| Assignment |
Count the lines below that hold the word "bins" and say how many, with no other text.

[Source texts of formatted documents]

::::::

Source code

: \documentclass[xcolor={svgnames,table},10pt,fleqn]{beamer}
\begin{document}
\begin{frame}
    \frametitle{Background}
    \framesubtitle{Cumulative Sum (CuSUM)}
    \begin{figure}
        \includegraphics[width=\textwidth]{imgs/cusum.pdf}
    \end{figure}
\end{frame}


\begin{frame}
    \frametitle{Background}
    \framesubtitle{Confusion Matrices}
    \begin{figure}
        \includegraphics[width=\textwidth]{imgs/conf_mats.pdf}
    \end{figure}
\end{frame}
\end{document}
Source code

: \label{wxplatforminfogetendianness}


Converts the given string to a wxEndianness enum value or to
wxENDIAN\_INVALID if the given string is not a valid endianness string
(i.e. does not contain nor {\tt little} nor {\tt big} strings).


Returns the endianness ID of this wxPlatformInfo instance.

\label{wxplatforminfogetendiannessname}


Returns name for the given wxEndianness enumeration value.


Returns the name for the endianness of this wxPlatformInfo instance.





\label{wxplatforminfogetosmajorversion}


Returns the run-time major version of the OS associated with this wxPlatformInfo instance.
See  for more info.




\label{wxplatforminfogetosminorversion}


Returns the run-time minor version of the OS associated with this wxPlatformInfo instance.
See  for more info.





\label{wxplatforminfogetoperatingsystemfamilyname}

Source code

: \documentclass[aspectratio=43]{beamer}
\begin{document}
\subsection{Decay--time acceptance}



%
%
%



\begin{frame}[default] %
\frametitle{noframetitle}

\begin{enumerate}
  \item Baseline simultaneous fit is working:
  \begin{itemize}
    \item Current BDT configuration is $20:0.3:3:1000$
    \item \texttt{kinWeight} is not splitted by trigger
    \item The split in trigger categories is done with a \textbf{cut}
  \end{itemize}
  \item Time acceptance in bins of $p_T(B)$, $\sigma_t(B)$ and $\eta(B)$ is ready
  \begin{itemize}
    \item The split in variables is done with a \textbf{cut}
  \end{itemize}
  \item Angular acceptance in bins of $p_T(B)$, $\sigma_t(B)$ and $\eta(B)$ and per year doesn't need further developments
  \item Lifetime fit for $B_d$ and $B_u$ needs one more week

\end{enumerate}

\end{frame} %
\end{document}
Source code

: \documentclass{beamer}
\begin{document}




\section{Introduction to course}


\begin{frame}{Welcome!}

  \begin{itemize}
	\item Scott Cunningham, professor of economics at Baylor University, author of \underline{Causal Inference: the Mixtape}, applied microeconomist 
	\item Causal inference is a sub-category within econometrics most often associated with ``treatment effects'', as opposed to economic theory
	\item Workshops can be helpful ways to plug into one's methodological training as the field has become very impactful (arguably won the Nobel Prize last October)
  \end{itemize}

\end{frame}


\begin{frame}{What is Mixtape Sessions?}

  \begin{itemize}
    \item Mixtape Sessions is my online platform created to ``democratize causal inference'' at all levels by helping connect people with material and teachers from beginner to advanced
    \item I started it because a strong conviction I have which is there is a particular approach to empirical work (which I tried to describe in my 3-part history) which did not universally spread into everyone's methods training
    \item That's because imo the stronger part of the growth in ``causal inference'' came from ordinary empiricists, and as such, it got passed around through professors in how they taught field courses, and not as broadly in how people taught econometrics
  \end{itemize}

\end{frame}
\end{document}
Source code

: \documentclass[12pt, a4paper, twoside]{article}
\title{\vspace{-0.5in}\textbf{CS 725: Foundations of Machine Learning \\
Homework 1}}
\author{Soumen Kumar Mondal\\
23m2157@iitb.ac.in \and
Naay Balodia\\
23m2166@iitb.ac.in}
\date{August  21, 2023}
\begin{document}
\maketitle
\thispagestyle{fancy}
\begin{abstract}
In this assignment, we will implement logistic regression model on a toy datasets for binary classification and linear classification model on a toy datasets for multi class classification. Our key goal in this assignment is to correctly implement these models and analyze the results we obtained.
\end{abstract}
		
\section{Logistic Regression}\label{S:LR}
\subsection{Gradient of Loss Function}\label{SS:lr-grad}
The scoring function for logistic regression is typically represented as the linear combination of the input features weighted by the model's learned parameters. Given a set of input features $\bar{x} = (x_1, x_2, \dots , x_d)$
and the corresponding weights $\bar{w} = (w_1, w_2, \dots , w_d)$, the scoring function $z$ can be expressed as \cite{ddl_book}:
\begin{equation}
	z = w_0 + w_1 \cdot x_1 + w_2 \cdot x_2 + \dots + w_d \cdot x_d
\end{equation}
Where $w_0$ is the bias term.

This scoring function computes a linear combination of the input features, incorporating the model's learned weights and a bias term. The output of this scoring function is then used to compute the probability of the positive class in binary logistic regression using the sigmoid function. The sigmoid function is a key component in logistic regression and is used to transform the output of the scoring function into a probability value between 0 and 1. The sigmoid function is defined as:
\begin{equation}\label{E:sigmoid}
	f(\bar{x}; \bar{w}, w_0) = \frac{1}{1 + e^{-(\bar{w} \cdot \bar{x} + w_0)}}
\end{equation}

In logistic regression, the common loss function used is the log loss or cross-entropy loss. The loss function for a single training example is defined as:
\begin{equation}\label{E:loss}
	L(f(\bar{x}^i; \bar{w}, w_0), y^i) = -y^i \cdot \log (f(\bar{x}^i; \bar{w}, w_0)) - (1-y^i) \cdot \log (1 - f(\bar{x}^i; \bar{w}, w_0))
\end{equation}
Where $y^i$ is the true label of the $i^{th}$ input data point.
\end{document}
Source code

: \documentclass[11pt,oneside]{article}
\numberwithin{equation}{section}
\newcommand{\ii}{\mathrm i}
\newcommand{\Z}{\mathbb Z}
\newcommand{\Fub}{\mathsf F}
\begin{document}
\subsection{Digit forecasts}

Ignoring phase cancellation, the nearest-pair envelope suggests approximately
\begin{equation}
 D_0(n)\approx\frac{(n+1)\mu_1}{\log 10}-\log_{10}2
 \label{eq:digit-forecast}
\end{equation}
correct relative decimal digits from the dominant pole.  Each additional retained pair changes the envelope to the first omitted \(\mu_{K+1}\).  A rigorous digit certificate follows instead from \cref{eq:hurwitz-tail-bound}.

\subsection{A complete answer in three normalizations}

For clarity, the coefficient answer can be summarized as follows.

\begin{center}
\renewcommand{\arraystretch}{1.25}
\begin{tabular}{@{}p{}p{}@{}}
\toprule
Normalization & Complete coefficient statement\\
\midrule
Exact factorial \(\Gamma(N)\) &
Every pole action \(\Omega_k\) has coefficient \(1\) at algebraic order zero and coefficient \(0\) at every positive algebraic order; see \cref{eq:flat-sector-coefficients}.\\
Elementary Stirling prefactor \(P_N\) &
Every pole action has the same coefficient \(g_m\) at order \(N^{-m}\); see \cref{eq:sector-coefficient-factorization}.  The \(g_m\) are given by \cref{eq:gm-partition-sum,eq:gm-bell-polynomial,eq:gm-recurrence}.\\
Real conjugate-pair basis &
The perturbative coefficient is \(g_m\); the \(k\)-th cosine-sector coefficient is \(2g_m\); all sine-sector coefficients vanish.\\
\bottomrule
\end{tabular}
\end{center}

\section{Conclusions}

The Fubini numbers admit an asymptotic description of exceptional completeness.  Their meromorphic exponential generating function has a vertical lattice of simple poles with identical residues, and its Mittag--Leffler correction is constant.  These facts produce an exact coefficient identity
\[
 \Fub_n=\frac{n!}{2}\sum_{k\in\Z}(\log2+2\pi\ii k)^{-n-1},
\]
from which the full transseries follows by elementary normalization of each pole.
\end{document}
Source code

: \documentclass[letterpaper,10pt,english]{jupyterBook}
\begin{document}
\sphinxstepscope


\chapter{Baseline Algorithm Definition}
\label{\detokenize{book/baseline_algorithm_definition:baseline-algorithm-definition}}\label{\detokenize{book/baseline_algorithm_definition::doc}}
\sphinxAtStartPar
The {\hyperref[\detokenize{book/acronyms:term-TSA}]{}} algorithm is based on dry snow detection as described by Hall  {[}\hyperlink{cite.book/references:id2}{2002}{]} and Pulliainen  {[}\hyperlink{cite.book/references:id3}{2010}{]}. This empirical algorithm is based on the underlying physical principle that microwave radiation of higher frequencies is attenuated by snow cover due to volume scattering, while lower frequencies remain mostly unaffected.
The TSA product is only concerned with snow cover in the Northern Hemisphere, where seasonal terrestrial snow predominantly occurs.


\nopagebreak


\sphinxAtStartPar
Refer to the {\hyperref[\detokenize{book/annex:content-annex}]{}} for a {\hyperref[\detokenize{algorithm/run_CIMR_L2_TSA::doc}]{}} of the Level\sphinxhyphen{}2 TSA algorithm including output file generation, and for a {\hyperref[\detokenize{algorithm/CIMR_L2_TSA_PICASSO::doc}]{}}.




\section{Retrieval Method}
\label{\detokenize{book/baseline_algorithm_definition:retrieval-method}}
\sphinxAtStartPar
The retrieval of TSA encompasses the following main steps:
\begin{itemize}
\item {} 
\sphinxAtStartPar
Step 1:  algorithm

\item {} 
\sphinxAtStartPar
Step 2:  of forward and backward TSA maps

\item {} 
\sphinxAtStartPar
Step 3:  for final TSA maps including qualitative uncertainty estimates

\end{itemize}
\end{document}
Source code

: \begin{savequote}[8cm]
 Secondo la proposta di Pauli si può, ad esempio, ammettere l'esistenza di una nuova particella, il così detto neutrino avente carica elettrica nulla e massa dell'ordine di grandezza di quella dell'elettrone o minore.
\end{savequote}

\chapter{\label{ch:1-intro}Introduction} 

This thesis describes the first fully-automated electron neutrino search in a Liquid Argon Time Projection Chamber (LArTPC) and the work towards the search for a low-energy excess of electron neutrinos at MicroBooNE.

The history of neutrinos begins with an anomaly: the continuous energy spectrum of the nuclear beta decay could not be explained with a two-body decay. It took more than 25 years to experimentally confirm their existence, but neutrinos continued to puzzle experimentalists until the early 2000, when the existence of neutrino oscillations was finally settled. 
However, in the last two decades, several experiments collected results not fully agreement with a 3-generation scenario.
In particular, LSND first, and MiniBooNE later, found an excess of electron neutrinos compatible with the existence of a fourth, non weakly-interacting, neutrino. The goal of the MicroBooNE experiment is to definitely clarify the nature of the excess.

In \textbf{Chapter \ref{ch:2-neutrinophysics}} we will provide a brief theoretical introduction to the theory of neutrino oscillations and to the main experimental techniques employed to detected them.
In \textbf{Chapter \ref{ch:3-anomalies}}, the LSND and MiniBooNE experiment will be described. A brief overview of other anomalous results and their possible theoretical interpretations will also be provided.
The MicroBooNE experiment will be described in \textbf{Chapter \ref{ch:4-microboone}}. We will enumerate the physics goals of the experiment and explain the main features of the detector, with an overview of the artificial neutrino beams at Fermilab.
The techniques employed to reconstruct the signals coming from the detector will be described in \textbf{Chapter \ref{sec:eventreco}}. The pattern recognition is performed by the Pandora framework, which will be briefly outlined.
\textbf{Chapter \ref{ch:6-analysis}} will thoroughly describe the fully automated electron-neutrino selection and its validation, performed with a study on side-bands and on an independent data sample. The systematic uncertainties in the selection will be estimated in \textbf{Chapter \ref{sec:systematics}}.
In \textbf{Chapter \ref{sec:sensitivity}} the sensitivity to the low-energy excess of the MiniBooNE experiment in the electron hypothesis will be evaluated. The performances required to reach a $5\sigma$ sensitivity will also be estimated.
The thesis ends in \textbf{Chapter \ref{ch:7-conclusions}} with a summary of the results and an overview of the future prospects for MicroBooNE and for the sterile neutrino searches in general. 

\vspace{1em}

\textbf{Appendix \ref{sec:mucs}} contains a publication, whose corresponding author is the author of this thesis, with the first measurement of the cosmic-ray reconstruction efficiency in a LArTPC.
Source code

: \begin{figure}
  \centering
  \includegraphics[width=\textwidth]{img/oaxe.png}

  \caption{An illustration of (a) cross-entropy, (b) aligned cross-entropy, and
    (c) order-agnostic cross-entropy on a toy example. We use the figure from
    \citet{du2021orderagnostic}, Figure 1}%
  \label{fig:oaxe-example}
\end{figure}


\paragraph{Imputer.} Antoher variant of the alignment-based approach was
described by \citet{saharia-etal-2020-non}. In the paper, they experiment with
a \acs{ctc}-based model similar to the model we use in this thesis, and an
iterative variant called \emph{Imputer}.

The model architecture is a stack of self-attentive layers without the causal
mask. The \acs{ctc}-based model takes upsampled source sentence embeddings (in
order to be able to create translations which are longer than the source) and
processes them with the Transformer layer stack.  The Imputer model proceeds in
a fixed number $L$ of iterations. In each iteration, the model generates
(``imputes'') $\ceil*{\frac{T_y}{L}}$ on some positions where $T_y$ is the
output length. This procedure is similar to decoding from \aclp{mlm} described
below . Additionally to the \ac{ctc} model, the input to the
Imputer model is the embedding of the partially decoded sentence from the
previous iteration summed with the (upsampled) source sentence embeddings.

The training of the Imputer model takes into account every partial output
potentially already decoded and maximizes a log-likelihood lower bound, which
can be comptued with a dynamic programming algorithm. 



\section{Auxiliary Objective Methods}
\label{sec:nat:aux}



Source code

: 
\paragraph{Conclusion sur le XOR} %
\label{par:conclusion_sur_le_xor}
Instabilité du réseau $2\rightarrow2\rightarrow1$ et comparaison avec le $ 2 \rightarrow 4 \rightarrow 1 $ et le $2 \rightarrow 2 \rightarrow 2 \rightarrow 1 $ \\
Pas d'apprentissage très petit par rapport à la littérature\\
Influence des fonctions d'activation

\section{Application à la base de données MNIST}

::::::

| Response for this exercise |
2